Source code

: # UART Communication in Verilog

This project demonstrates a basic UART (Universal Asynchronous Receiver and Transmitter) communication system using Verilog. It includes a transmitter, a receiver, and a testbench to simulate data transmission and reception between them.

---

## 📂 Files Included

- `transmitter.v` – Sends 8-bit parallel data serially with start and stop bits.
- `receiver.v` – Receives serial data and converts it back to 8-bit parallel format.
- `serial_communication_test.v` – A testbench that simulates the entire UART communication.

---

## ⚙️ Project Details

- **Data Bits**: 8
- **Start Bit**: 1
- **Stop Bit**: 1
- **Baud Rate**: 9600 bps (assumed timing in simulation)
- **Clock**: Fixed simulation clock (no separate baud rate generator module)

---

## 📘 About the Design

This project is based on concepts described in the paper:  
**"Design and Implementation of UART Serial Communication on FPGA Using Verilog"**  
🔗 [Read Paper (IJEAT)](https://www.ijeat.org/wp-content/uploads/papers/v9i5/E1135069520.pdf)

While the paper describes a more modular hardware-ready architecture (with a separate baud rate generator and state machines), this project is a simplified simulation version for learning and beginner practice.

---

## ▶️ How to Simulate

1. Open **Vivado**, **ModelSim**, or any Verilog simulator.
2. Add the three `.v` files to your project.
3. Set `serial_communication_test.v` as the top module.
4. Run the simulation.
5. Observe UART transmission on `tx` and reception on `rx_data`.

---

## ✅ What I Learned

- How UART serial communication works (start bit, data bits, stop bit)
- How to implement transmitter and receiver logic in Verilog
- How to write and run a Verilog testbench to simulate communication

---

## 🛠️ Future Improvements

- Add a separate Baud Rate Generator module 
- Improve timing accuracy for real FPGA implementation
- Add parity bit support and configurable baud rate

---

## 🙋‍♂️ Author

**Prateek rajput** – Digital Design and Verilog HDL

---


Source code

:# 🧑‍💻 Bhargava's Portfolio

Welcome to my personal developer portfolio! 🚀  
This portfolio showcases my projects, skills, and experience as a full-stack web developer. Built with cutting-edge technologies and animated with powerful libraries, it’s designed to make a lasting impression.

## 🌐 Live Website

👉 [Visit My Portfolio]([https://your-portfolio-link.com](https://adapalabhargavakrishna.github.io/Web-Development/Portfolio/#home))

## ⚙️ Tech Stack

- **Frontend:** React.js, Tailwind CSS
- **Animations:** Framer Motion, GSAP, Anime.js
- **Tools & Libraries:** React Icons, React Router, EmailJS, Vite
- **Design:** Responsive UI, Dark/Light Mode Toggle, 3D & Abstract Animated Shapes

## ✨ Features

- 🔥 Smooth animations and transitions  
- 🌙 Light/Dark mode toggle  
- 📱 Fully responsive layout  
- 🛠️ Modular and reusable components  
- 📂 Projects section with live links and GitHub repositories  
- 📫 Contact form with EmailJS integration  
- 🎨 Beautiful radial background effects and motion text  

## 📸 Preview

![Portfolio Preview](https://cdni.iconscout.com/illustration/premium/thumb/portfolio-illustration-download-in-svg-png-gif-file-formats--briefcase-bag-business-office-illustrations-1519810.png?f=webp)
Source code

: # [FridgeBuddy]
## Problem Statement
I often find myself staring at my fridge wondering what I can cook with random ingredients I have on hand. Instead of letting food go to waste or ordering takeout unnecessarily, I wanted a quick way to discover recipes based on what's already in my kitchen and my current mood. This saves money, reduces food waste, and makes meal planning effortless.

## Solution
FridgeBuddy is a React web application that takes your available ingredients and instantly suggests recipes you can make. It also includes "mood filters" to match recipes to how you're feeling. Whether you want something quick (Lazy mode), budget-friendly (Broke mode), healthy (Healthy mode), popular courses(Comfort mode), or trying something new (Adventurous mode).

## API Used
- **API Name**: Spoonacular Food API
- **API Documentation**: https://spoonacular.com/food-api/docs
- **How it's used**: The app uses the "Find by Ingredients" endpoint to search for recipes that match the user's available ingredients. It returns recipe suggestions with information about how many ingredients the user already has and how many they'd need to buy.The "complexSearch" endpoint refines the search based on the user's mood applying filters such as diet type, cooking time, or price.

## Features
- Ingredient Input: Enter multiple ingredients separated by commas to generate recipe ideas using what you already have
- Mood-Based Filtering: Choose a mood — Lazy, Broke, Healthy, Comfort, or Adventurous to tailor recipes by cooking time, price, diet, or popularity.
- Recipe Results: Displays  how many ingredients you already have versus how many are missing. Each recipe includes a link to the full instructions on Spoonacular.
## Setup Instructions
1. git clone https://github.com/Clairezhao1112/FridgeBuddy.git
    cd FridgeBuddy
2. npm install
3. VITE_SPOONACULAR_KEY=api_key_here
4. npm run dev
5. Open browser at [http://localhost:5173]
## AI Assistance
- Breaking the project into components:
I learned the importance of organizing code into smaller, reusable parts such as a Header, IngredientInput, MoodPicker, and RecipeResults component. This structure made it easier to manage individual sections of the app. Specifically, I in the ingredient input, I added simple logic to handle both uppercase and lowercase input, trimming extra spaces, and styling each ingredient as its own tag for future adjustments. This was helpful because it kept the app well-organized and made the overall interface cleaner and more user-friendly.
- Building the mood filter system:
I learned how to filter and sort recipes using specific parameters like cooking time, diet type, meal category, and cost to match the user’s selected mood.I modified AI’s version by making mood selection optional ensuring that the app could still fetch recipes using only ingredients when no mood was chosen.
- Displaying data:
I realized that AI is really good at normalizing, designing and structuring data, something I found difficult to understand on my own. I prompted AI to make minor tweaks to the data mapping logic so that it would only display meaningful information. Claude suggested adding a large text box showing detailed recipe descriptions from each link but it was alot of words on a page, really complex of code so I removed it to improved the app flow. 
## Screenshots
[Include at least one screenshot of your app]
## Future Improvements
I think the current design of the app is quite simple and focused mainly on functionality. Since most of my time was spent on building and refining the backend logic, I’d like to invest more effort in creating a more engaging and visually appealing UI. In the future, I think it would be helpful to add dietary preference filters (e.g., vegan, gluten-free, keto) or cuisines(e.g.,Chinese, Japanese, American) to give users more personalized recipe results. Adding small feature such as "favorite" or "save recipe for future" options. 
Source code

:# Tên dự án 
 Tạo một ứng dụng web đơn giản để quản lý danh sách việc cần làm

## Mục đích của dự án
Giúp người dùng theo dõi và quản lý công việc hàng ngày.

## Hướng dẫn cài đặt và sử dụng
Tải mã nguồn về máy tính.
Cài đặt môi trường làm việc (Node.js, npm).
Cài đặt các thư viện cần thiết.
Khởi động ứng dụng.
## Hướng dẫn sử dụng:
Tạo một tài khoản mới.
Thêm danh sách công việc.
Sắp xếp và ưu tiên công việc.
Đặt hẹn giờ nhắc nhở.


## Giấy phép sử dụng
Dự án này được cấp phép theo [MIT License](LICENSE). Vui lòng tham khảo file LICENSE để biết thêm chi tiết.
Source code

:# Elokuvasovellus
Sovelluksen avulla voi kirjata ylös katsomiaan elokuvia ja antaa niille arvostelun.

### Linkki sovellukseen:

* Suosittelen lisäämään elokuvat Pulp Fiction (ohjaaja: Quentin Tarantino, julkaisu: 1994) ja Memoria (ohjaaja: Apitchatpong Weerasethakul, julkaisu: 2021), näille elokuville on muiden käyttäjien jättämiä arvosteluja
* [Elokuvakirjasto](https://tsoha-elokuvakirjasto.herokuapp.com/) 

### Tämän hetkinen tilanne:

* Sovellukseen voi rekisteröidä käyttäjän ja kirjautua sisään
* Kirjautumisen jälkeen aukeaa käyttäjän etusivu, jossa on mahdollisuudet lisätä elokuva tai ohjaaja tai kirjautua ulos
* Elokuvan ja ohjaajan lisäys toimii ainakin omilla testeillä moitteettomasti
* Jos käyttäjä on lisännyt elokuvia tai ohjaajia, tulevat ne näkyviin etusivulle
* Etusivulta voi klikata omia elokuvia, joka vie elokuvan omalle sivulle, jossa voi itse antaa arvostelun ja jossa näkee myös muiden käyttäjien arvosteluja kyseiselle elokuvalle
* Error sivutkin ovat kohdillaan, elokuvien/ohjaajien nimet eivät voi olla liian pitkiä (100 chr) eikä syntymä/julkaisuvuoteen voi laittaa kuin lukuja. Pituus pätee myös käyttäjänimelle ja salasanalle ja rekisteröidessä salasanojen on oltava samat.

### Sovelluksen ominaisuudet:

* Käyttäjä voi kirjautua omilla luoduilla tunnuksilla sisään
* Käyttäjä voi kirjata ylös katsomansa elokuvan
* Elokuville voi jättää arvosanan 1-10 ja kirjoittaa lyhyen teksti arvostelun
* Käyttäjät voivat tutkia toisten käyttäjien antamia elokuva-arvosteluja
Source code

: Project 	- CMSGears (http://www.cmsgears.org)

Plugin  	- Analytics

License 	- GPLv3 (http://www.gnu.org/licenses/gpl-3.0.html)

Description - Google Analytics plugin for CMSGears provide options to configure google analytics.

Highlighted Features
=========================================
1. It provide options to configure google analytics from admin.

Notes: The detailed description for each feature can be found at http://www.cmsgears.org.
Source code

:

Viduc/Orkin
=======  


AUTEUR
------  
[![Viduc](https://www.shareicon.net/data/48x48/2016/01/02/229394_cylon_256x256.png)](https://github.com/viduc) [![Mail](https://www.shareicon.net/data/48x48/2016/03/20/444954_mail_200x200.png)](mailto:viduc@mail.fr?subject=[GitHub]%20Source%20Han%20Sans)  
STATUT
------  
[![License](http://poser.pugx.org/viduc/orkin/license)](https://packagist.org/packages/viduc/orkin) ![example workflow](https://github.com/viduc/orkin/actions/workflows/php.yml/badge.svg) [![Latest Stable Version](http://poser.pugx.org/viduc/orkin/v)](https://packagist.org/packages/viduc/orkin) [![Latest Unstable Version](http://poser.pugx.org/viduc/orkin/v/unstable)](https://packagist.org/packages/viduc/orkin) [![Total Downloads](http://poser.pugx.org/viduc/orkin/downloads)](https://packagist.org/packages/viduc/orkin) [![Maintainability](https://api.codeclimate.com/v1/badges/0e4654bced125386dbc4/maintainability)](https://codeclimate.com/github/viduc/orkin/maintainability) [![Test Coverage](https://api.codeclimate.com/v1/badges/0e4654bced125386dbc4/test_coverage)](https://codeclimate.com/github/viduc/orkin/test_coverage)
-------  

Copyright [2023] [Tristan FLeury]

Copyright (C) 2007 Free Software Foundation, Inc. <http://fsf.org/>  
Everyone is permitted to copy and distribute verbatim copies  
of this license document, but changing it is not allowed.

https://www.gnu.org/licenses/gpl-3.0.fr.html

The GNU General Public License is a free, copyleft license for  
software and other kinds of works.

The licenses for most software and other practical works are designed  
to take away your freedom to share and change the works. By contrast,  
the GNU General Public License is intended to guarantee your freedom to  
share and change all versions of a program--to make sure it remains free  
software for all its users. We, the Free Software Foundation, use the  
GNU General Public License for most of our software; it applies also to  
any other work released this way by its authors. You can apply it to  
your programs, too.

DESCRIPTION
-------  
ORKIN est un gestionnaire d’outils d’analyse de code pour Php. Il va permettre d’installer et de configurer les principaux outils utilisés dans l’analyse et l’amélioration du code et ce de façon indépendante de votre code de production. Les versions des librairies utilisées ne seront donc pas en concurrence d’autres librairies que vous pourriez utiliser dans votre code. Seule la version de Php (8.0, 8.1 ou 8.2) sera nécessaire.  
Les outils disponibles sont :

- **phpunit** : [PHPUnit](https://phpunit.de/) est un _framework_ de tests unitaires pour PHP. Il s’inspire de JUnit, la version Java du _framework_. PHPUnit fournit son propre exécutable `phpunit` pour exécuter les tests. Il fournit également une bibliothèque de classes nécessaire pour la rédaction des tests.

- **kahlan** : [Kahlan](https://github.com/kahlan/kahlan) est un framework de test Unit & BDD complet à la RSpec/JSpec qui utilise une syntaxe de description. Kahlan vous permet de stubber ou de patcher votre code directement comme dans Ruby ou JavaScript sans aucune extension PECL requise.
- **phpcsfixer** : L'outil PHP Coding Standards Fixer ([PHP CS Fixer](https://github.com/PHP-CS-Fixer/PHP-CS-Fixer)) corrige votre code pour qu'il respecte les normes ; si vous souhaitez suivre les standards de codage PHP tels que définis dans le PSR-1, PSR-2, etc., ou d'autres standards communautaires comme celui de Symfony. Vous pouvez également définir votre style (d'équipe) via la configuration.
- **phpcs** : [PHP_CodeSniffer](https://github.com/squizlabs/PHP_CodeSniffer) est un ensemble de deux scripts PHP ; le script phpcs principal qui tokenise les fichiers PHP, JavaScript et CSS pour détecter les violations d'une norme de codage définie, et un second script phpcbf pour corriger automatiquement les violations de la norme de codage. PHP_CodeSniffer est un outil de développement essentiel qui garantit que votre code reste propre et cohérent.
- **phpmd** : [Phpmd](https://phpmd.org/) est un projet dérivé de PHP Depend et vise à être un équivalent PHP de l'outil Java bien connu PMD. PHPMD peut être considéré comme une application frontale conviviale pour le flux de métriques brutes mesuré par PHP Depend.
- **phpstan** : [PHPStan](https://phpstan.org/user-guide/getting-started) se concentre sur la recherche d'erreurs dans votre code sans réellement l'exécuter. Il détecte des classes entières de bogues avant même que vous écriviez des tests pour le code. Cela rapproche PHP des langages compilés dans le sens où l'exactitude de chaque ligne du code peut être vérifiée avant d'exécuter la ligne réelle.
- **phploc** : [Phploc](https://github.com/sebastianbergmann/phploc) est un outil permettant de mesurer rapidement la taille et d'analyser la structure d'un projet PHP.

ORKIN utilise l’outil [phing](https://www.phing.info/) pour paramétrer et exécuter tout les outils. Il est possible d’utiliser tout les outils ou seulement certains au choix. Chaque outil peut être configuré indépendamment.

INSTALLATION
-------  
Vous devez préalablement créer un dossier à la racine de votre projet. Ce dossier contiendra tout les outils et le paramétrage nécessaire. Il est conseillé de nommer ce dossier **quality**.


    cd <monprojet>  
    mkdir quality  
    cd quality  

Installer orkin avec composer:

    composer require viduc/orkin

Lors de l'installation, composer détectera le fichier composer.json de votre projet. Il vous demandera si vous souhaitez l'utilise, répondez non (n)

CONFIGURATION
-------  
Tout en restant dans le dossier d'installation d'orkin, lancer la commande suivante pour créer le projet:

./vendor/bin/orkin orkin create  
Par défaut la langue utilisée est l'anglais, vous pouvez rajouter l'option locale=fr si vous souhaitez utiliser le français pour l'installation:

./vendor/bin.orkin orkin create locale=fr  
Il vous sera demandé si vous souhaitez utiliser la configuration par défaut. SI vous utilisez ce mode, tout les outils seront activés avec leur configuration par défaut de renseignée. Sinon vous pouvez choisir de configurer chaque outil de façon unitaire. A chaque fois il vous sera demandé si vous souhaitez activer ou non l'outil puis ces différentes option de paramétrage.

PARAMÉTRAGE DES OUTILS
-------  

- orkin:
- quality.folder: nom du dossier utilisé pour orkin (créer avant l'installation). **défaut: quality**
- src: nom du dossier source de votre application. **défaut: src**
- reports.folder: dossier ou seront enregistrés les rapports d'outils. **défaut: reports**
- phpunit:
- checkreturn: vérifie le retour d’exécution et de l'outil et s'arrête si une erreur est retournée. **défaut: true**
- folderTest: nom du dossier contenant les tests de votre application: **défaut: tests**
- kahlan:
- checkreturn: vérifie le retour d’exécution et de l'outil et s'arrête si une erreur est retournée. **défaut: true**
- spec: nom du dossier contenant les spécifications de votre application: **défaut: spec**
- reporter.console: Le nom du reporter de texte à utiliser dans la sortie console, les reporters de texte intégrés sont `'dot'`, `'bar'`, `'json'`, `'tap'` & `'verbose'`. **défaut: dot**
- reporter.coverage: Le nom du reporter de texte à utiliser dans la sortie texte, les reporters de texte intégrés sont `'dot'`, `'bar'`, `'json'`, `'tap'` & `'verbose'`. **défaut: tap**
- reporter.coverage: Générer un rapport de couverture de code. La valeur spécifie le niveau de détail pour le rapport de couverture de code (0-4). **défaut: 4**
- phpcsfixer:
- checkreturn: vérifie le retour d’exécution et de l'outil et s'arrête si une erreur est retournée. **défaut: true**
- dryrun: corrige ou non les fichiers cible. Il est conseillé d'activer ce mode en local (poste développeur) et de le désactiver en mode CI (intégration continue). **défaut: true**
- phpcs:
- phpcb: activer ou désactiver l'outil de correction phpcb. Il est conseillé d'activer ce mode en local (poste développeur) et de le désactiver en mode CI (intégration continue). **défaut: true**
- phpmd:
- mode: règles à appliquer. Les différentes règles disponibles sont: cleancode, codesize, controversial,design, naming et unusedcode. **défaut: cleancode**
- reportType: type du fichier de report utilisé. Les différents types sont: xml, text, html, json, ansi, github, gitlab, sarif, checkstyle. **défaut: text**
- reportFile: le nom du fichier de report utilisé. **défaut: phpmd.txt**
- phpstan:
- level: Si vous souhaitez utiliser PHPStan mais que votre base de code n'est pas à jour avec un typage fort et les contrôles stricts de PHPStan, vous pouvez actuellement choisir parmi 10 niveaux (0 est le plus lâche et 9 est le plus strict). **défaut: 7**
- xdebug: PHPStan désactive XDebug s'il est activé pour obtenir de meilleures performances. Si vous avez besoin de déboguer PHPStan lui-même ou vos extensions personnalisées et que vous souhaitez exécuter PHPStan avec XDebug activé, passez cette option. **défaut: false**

^^^^^^^^^^^^^^^^

_Directions_
Print, exactly as written, the first line of the records above and each line after it until the line with "8-bit parallel format.", which is printed too.

_Exercise solution_
Source code

: # UART Communication in Verilog

This project demonstrates a basic UART (Universal Asynchronous Receiver and Transmitter) communication system using Verilog. It includes a transmitter, a receiver, and a testbench to simulate data transmission and reception between them.

---

## 📂 Files Included

- `transmitter.v` – Sends 8-bit parallel data serially with start and stop bits.
- `receiver.v` – Receives serial data and converts it back to 8-bit parallel format.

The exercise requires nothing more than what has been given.